Close. Too close to turn around casually. I straighten fully, my mind already running ahead, mapping possible approaches, exits, contingencies. This is no longer reconnaissance.

This is contact territory.

“We don’t go any further today,” I say.

Nolan glances at me sharply.

“You’re calling it?”

“Yes.”

Gideon doesn’t argue. He understands why.

“We’ve got what we need,” I continue. “We’ve confirmed convergence, identified a kill site, and traced directional movement. That’s enough to validate the canyon as a staging area.”

Nolan nods slowly.

“Agreed.”

“Then we withdraw,” I say.

No one hesitates. We’ve all seen enough.

We begin moving back the way we came, maintaining formation, keeping pace measured and controlled.

But as we leave the deeper section of the canyon behind, I can’t shake the feeling that we’re being watched.

Not immediately. Not overtly. But in a way that doesn’t rely on sight. On instinct. On awareness.

The kind that lingers at the edge of perception.

“Anyone else feel that?” Nolan murmurs.

“Yeah,” Gideon replies quietly.

I don’t answer. Because I’ve felt it since we stepped into the canyon.

And it hasn’t gone away. If anything, it’s grown stronger.

We reach the outer ridge without incident, the open air beyond offering a brief sense of relief that doesn’t quite reach the deeper part of my mind.

Once we’re clear of the canyon’s immediate influence, I raise a hand again.

“Hold.”

The team stops. I turn back, looking once more toward the narrow opening in the mountains.

A natural gateway. A choke point. A place that could easily control movement in and out of the region.

And hidden somewhere beyond it— Something that has been organizing everything we’ve seen so far.

Something patient. Something intelligent.

Something that doesn’t just hunt. It commands.

“We come back with more,” Nolan says beside me.

I nod once.

“Next time,” I reply, “we’re not just looking.”

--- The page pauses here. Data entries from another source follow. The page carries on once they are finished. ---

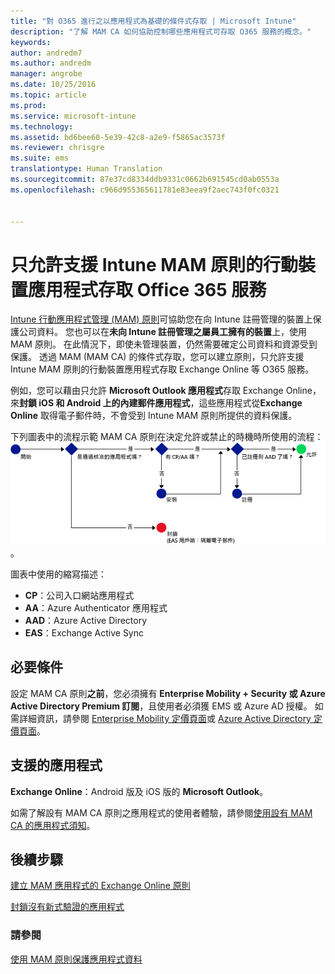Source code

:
 ```yaml
---
title: "對 O365 進行之以應用程式為基礎的條件式存取 | Microsoft Intune"
description: "了解 MAM CA 如何協助控制哪些應用程式可存取 O365 服務的概念。"
keywords: 
author: andredm7
ms.author: andredm
manager: angrobe
ms.date: 10/25/2016
ms.topic: article
ms.prod: 
ms.service: microsoft-intune
ms.technology: 
ms.assetid: bd6bee60-5e39-42c8-a2e9-f5865ac3573f
ms.reviewer: chrisgre
ms.suite: ems
translationtype: Human Translation
ms.sourcegitcommit: 87e37cd8334ddb9331c0662b691545cd0ab0553a
ms.openlocfilehash: c966d955365611781e83eea9f2aec743f0fc0321


---
```


# <a name="allow-only-mobile-apps-that-support-intune-mam-policies-to-access-office-365-services"></a>只允許支援 Intune MAM 原則的行動裝置應用程式存取 Office 365 服務
[Intune 行動應用程式管理 (MAM) 原則](protect-apps-and-data-with-microsoft-intune.md)可協助您在向 Intune 註冊管理的裝置上保護公司資料。 您也可以在**未向 Intune 註冊管理之屬員工擁有的裝置**上，使用 MAM 原則。  在此情況下，即使未管理裝置，仍然需要確定公司資料和資源受到保護。 透過 MAM (MAM CA) 的條件式存取，您可以建立原則，只允許支援 Intune MAM 原則的行動裝置應用程式存取 Exchange Online 等 O365 服務。

例如，您可以藉由只允許 **Microsoft Outlook 應用程式**存取 Exchange Online，來**封鎖 iOS 和 Android 上的內建郵件應用程式**，這些應用程式從**Exchange Online** 取得電子郵件時，不會受到 Intune MAM 原則所提供的資料保護。

下列圖表中的流程示範 MAM CA 原則在決定允許或禁止的時機時所使用的流程：![此圖表顯示所含用以決定要允許或禁止的各種準則](../media/mam-ca-decision-flow_simple.png)。

圖表中使用的縮寫描述：
* **CP**：公司入口網站應用程式
* **AA**：Azure Authenticator 應用程式
* **AAD**：Azure Active Directory
* **EAS**：Exchange Active Sync

## <a name="prerequisites"></a>必要條件
設定 MAM CA 原則**之前**，您必須擁有 **Enterprise Mobility + Security 或 Azure Active Directory Premium 訂閱**，且使用者必須獲 EMS 或 Azure AD 授權。 如需詳細資訊，請參閱 [Enterprise Mobility 定價頁面](https://www.microsoft.com/en-us/cloud-platform/enterprise-mobility-pricing)或 [Azure Active Directory 定價頁面](https://azure.microsoft.com/en-us/pricing/details/active-directory/)。


## <a name="supported-apps"></a>支援的應用程式
**Exchange Online**：Android 版及 iOS 版的 **Microsoft Outlook**。

如需了解設有 MAM CA 原則之應用程式的使用者體驗，請參閱[使用設有 MAM CA 的應用程式須知](use-apps-with-mam-ca.md)。


## <a name="next-steps"></a>後續步驟
[建立 MAM 應用程式的 Exchange Online 原則](mam-ca-for-exchange-online.md)

[封鎖沒有新式驗證的應用程式](block-apps-with-no-modern-authentication.md)

### <a name="see-also"></a>請參閱

[使用 MAM 原則保護應用程式資料](protect-app-data-using-mobile-app-management-policies-with-microsoft-intune.md)



<!--HONumber=Dec16_HO2-->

Gideon crosses his arms slightly.

“We’re going in prepared.”

I don’t look away from the canyon as I answer.

“Next time,” I say, “we’re ready to find it.”

And this time— We won’t be stopping at observation.

The walk back feels shorter than the journey in. Not because the distance has changed, but because our minds are already moving ahead, beyond the canyon, beyond the scouting mission, into what comes next. Planning. Anticipation. Preparation. No one speaks much at first.

The forest opens around us again as we leave the canyon’s narrow grip, the air shifting almost imperceptibly as we regain space, visibility, options. But even with the change in terrain, the tension doesn’t fully release.

It lingers. Behind us. Ahead of us. Around us. Gideon breaks the silence first.

“We’ll need a second team on rotation,” he says. “If the Prime is that far in, we can’t rely on a single scouting pass.”

Nolan nods.

“Agreed. We go in layered. One team to observe, one to back them up, one to extract if things go sideways.”

I listen as they talk, already integrating their input into a broader framework in my head.

This isn’t just a hunt anymore. It’s a coordinated operation.

“Garrett will want confirmation before we mobilize anything larger,” Gideon adds.

“He’ll get it,” I reply.

Because now we have something concrete. Not just reports. Not just patterns. A location.

A structure. A reason. As we continue toward the town, I glance once more over my shoulder.

The canyon is no longer visible from this angle, hidden behind layers of rock and forest. But I know it’s there. And more importantly— I know what’s inside it is waiting.

Not blindly. Not randomly. Waiting with purpose. And that changes everything.